Segment Start: Provided information

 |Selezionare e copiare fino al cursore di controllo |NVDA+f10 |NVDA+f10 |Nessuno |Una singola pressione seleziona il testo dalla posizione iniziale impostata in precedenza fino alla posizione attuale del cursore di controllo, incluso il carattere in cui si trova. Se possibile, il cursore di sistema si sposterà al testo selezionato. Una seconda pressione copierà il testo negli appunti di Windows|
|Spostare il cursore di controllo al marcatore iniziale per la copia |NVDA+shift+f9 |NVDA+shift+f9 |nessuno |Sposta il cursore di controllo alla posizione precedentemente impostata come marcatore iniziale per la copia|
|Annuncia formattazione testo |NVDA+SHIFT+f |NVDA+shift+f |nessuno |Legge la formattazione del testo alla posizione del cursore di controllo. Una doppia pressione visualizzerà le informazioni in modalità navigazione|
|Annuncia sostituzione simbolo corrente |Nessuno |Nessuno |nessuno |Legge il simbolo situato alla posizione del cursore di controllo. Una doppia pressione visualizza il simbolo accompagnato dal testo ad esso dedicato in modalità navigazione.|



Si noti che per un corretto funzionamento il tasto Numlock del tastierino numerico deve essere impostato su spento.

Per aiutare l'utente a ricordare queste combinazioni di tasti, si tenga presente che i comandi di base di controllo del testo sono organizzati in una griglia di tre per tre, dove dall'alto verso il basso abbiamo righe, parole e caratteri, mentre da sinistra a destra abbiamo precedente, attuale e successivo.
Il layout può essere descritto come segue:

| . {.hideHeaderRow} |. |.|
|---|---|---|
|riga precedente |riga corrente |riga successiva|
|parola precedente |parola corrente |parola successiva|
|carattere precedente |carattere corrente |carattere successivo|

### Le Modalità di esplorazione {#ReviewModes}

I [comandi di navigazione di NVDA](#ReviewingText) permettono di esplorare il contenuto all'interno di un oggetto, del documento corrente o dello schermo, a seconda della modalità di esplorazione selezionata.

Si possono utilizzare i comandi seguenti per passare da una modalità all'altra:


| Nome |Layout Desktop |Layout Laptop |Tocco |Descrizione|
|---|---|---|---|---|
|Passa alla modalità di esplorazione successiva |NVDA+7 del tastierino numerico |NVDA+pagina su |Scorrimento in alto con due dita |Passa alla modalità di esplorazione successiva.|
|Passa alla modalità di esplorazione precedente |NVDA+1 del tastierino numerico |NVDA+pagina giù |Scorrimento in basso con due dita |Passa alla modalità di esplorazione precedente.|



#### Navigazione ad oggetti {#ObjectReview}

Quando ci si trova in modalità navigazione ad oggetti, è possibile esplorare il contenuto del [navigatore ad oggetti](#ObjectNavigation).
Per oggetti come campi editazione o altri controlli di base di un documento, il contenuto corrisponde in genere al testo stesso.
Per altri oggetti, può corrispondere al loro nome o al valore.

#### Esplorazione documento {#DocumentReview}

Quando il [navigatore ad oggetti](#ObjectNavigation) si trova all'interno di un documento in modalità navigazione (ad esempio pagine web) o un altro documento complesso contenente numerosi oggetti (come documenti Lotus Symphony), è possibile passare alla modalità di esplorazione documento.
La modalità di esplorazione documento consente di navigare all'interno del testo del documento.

Segment End: Provided information

**Task prompt**
Among the lines of the listing above, which ones contain the word "testo"? Show them.

**Task response**
 |Selezionare e copiare fino al cursore di controllo |NVDA+f10 |NVDA+f10 |Nessuno |Una singola pressione seleziona il testo dalla posizione iniziale impostata in precedenza fino alla posizione attuale del cursore di controllo, incluso il carattere in cui si trova. Se possibile, il cursore di sistema si sposterà al testo selezionato. Una seconda pressione copierà il testo negli appunti di Windows|
|Annuncia formattazione testo |NVDA+SHIFT+f |NVDA+shift+f |nessuno |Legge la formattazione del testo alla posizione del cursore di controllo. Una doppia pressione visualizzerà le informazioni in modalità navigazione|
|Annuncia sostituzione simbolo corrente |Nessuno |Nessuno |nessuno |Legge il simbolo situato alla posizione del cursore di controllo. Una doppia pressione visualizza il simbolo accompagnato dal testo ad esso dedicato in modalità navigazione.|
Per aiutare l'utente a ricordare queste combinazioni di tasti, si tenga presente che i comandi di base di controllo del testo sono organizzati in una griglia di tre per tre, dove dall'alto verso il basso abbiamo righe, parole e caratteri, mentre da sinistra a destra abbiamo precedente, attuale e successivo.
Per oggetti come campi editazione o altri controlli di base di un documento, il contenuto corrisponde in genere al testo stesso.
La modalità di esplorazione documento consente di navigare all'interno del testo del documento.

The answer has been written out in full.